Ambos, inmensos y titánicos en su recreación extenuante de la codicia, son los encargados de poner cuerpo, voz y sangre a los personajes protagónicos de Macbeth y Lady Macbeth, un matrimonio que en esta adaptación se presenta en edad madura, experimentada, vivida, con el número de decepciones acumuladas suficientes como para poder reprochárselas llegado el momento, ya que normalmente “los Macbeth aparecen como jóvenes, pero yo ya soy viejo. Por eso, que fueran un matrimonio con mucho recorrido en lugar de uno nuevo me interesaba mucho”, afirma. Más allá de la disección de un universo político perverso y viciado liderado por figuras igualmente perversas y viciadas que conjuran por practicar la escalada rápida de la zancadilla o el puñal si nos ponemos sarcásticamente jacobinos, Coen se detiene en el retrato del matrimonio como elemento cohesionador de fortalezas y fragilidades, incluso si la relación acaba por no sobrevivir a los crímenes.
Puede parecer que Macbeth es el sujeto activo y elemental de la traición cometida, en este caso materializada en el asesinato del rey Duncan de Escocia y la posterior usurpación del trono ya vaticinada por las “Hermanas Fatídicas”, esa tríada de brujas feligresas de la muerte con una fascinante y teatralizada Kathryn Hunter al frente que ejercen de voces relatoras, pero la relevancia de Lady Macbeth, compañera de voz envenenada tardíamente arrepentida, resulta capital para entender la psicología de los movimientos de ambos. “Para mí, la obra trata sobre el tiempo, está casi obsesionada con el tiempo y pivota alrededor de un matrimonio. Se ha llegado a decir que si bien la de los Macbeth no es la única relación romántica funcional de Shakespeare, los Macbeth tal vez sí constituyan el matrimonio más fuerte de toda su obra”, subraya el cineasta.
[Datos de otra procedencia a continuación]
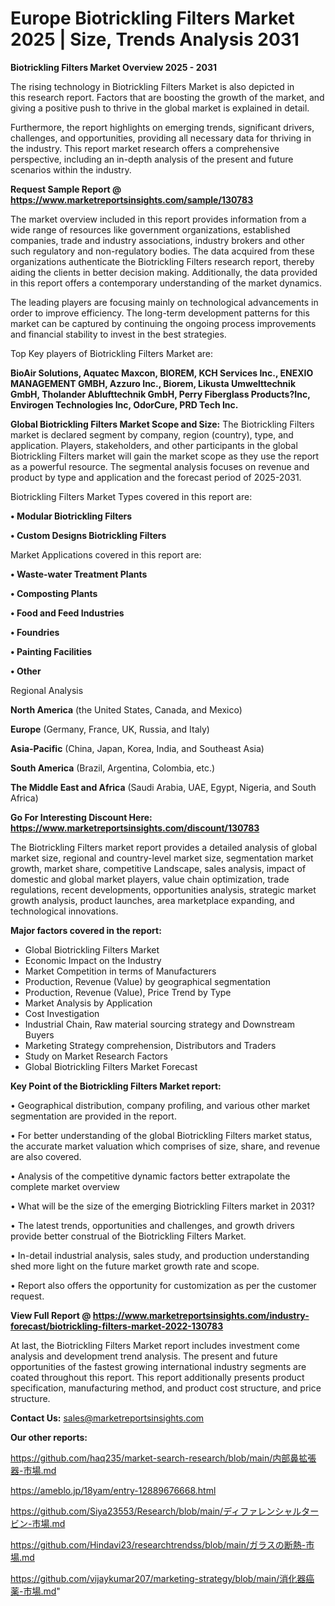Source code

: # Europe Biotrickling Filters Market 2025 | Size, Trends Analysis 2031

<Strong> Biotrickling Filters Market Overview 2025 - 2031</strong>

The rising technology in Biotrickling Filters Market is also depicted in this research report. Factors that are boosting the growth of the market, and giving a positive push to thrive in the global market is explained in detail.

Furthermore, the report highlights on emerging trends, significant drivers, challenges, and opportunities, providing all necessary data for thriving in the industry. This report market research offers a comprehensive perspective, including an in-depth analysis of the present and future scenarios within the industry.

<strong>Request Sample Report @ <a href=https://www.marketreportsinsights.com/sample/130783>https://www.marketreportsinsights.com/sample/130783</a></strong>

The market overview included in this report provides information from a wide range of resources like government organizations, established companies, trade and industry associations, industry brokers and other such regulatory and non-regulatory bodies. The data acquired from these organizations authenticate the Biotrickling Filters research report, thereby aiding the clients in better decision making. Additionally, the data provided in this report offers a contemporary understanding of the market dynamics.

The leading players are focusing mainly on technological advancements in order to improve efficiency. The long-term development patterns for this market can be captured by continuing the ongoing process improvements and financial stability to invest in the best strategies.

Top Key players of Biotrickling Filters Market are:

<strong>BioAir Solutions, Aquatec Maxcon, BIOREM, KCH Services Inc., ENEXIO MANAGEMENT GMBH, Azzuro Inc., Biorem, Likusta Umwelttechnik GmbH, Tholander Ablufttechnik GmbH, Perry Fiberglass Products?Inc, Envirogen Technologies Inc, OdorCure, PRD Tech Inc.</strong>

<strong><b>Global Biotrickling Filters Market Scope and Size:</b></strong>
The Biotrickling Filters market is declared segment by company, region (country), type, and application. Players, stakeholders, and other participants in the global Biotrickling Filters market will gain the market scope as they use the report as a powerful resource. The segmental analysis focuses on revenue and product by type and application and the forecast period of 2025-2031.

Biotrickling Filters Market Types covered in this report are:

<strong>• Modular Biotrickling Filters

• Custom Designs Biotrickling Filters</strong>

Market Applications covered in this report are:

<strong>• Waste-water Treatment Plants

• Composting Plants

• Food and Feed Industries

• Foundries

• Painting Facilities

• Other</strong> 

Regional Analysis

<strong>North America</strong> (the United States, Canada, and Mexico)

<strong>Europe</strong> (Germany, France, UK, Russia, and Italy)

<strong>Asia-Pacific</strong> (China, Japan, Korea, India, and Southeast Asia)

<strong>South America</strong> (Brazil, Argentina, Colombia, etc.)

<strong>The Middle East and Africa</strong> (Saudi Arabia, UAE, Egypt, Nigeria, and South Africa)

<strong>Go For Interesting Discount Here: <a href=https://www.marketreportsinsights.com/discount/130783>https://www.marketreportsinsights.com/discount/130783</a></strong>

The Biotrickling Filters market report provides a detailed analysis of global market size, regional and country-level market size, segmentation market growth, market share, competitive Landscape, sales analysis, impact of domestic and global market players, value chain optimization, trade regulations, recent developments, opportunities analysis, strategic market growth analysis, product launches, area marketplace expanding, and technological innovations.

<strong><b>Major factors covered in the report:</b></strong>
<ul>
  <li>Global Biotrickling Filters Market </li>
  <li>Economic Impact on the Industry</li>
  <li>Market Competition in terms of Manufacturers</li>
  <li>Production, Revenue (Value) by geographical segmentation</li>
  <li>Production, Revenue (Value), Price Trend by Type</li>
  <li>Market Analysis by Application</li>
  <li>Cost Investigation</li>
  <li>Industrial Chain, Raw material sourcing strategy and Downstream Buyers</li>
  <li>Marketing Strategy comprehension, Distributors and Traders</li>
  <li>Study on Market Research Factors</li>
  <li>Global Biotrickling Filters Market Forecast</li>
</ul>

<strong><b>Key Point of the Biotrickling Filters Market report:</b></strong>

• Geographical distribution, company profiling, and various other market segmentation are provided in the report.

• For better understanding of the global Biotrickling Filters market status, the accurate market valuation which comprises of size, share, and revenue are also covered.

• Analysis of the competitive dynamic factors better extrapolate the complete market overview

• What will be the size of the emerging Biotrickling Filters market in 2031?

• The latest trends, opportunities and challenges, and growth drivers provide better construal of the Biotrickling Filters Market.

• In-detail industrial analysis, sales study, and production understanding shed more light on the future market growth rate and scope.

• Report also offers the opportunity for customization as per the customer request.

<strong><b>View Full Report @ <a href=https://www.marketreportsinsights.com/industry-forecast/biotrickling-filters-market-2022-130783>https://www.marketreportsinsights.com/industry-forecast/biotrickling-filters-market-2022-130783</a></b></strong>


At last, the Biotrickling Filters Market report includes investment come analysis and development trend analysis. The present and future opportunities of the fastest growing international industry segments are coated throughout this report. This report additionally presents product specification, manufacturing method, and product cost structure, and price structure.

<strong>Contact Us:</strong>
sales@marketreportsinsights.com

<strong>Our other reports:</strong>

<a href=https://github.com/haq235/market-search-research/blob/main/内部鼻拡張器-市場.md>https://github.com/haq235/market-search-research/blob/main/内部鼻拡張器-市場.md</a>

<a href=https://ameblo.jp/18yam/entry-12889676668.html>https://ameblo.jp/18yam/entry-12889676668.html</a>

<a href=https://github.com/Siya23553/Research/blob/main/ディファレンシャルタービン-市場.md>https://github.com/Siya23553/Research/blob/main/ディファレンシャルタービン-市場.md</a>

<a href=https://github.com/Hindavi23/researchtrendss/blob/main/ガラスの断熱-市場.md>https://github.com/Hindavi23/researchtrendss/blob/main/ガラスの断熱-市場.md</a>

<a href=https://github.com/vijaykumar207/marketing-strategy/blob/main/消化器癌薬-市場.md>https://github.com/vijaykumar207/marketing-strategy/blob/main/消化器癌薬-市場.md</a>"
Destaca por tanto el hecho de que, el recorrido de culpa transitado por el matrimonio antes, durante y después del regicidio apueste por direcciones inversas y determinantes para el funesto desenlace: mientras que McDormand se muestra inicialmente fría e instigadora con su marido para que cometa el crimen y Macbeth actúa titubeante a la hora de atajarlo –”Serás lo que te han prometido pero yo temo a tu naturaleza demasiado repleta por la leche de la bondad humana. Tú quisieras ser grande, no te falta ambición, aunque sí el odio que debe acompañarla”, dirá ella–, terminará siendo él quien acabe sintiéndose pletórico y gozoso en el odio, la mezquindad y la barbarie, –...Ya estoy saciado por atrocidades. El horror, tan familiar para mis criminales pensamientos, ya no me sobresalta–. Entrampado y condenado, al cabo, por aquello de que “para engañar al mundo hay que tomar del mundo la apariencia”.